I’ve been noticing recently the number of German advertisers who use “Sicherheit” (= safety; certainty) in their marcoms (marketing communications). I wonder if this is a cultural influence, relating to what Hofstede would call “uncertainty avoidance”.
One: posters for a new indoor adventure park called Sensapolis. I’ve not been to the place (apparently it costs a small fortune to get in, and kids have to be accompanied by adults who have nothing to do but stand around), but it sounds like the sort of place kids have been waiting for to work off excess energy.
Now if I were advertising this place I’d go for the blend of educational value and entertainment (edutainment). Or perhaps the way it appeals to a child’s imagination, or even the five senses.
But no, the advertisers went for a mixture of myth and … safety. Or at least that’s what I see in these posters. I’ve been told these ads are supposed to say “Our rides are approved by pixies and fairies”. But to me it looks like it was checked out by the technical inspectorate. How predictable for the country that invented DIN norms.
And sadly the park had some major safety problems not long after opening.
Second example: grape tomatoes. Kids love the new generation of small tomatoes. The handy format, the sweet taste. Much less messy. A small, sweet and succulent bundle of fresh vitamins in bite-size format.
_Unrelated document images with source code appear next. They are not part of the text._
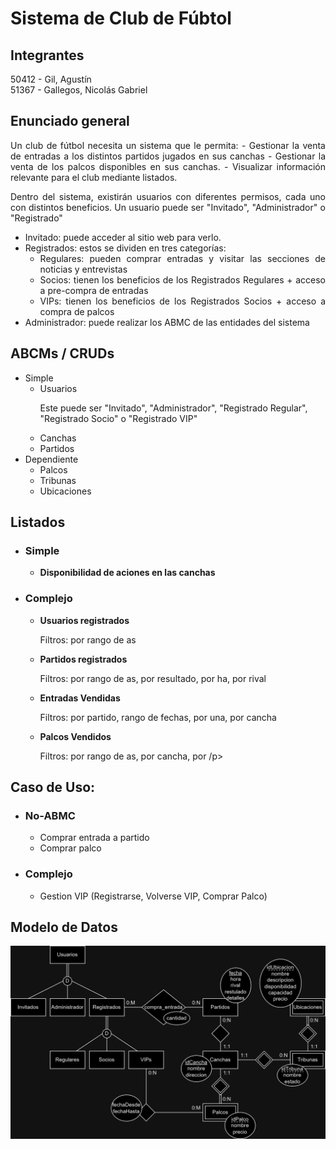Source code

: # Sistema de Club de Fúbtol

## Integrantes
50412 - Gil, Agustín
<br>
51367 - Gallegos, Nicolás Gabriel

## Enunciado general
<div align="justify">
Un club de fútbol necesita un sistema que le permita:
- Gestionar la venta de entradas a los distintos partidos jugados en sus canchas
- Gestionar la venta de los palcos disponibles en sus canchas.
- Visualizar información relevante para el club mediante listados.

Dentro del sistema, existirán usuarios con diferentes permisos, cada uno con distintos beneficios.
Un usuario puede ser "Invitado", "Administrador" o "Registrado"
- Invitado: puede acceder al sitio web para verlo.
- Registrados: estos se dividen en tres categorías:
    - Regulares: pueden comprar entradas y visitar las secciones de noticias y entrevistas
    - Socios: tienen los beneficios de los Registrados Regulares + acceso a pre-compra de entradas
    - VIPs: tienen los beneficios de los Registrados Socios + acceso a compra de palcos
- Administrador: puede realizar los ABMC de las entidades del sistema
</div>

## ABCMs / CRUDs
- Simple
    - Usuarios
        <p>Este puede ser  "Invitado",  "Administrador", "Registrado Regular",   "Registrado Socio" o  "Registrado VIP"</p>
    - Canchas
    - Partidos
- Dependiente
    - Palcos
    - Tribunas
    - Ubicaciones
## Listados
- ### Simple
    -  <b>Disponibilidad de aciones en las canchas</b>
- ### Complejo
    - <b>Usuarios registrados</b>
        <p>Filtros: por rango de as</p>
    - <b>Partidos registrados</b>
        <p>Filtros: por rango de as, por resultado, por ha, por rival</p>
    - <b>Entradas Vendidas</b>
        <p>Filtros: por partido, rango de fechas, por una, por cancha</p>
    - <b>Palcos Vendidos</b>
        <p>Filtros: por rango de as, por cancha, por /p>
## Caso de Uso:
- ### No-ABMC
    - Comprar entrada a partido
    - Comprar palco
- ### Complejo
    - Gestion VIP (Registrarse, Volverse VIP, Comprar Palco)

## Modelo de Datos

![Modelo de Datos](/Sistema_de_Club_de_Futbol/Modelo%20de%20Datos.png)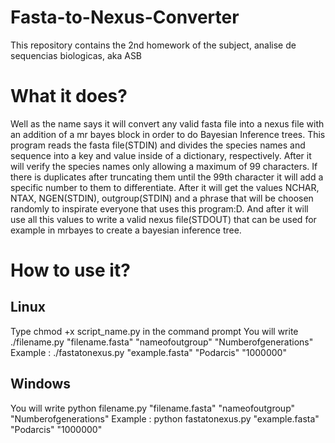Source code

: # Fasta-to-Nexus-Converter
This repository contains the 2nd homework of the subject, analise de sequencias biologicas, aka ASB 

# What it does?
Well as the name says it will convert any valid fasta file into a nexus file with an addition of a mr bayes block in order to do Bayesian Inference trees. This program reads the fasta file(STDIN) and divides the species names and sequence into a key and value inside of a dictionary, respectively. After it will verify the species names only allowing a maximum of 99 characters. If there is duplicates after truncating them until the 99th character it will add a specific number to them to differentiate. After it will get the values NCHAR, NTAX, NGEN(STDIN), outgroup(STDIN) and a phrase that will be choosen randomly to inspirate everyone that uses this program:D. And after it will use all this values to write a valid nexus file(STDOUT) that can be used for example in mrbayes to create a bayesian inference tree.

# How to use it?
## Linux
Type chmod +x script_name.py in the command prompt
You will write ./filename.py "filename.fasta" "nameofoutgroup" "Numberofgenerations"
Example : ./fastatonexus.py "example.fasta" "Podarcis" "1000000"
## Windows
You will write python filename.py "filename.fasta" "nameofoutgroup" "Numberofgenerations"
Example : python fastatonexus.py "example.fasta" "Podarcis" "1000000"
But how does Aldi market its tasty little tomatoes? By opening with…safety.
Or do they mean certainty, as in you can be “sure” they’re good? Is this an overlap between a sure bet (=Sicherheit) and a safe eat (=Sicherheit).
Hmm. For once, I’ll give the advertisers the benefit of the doubt, though it doesn’t ring right to me.
But if I see “Sicherheit” in advertising again, I’ll start getting worried about German advertisers! Not every safe bet is a certain winner.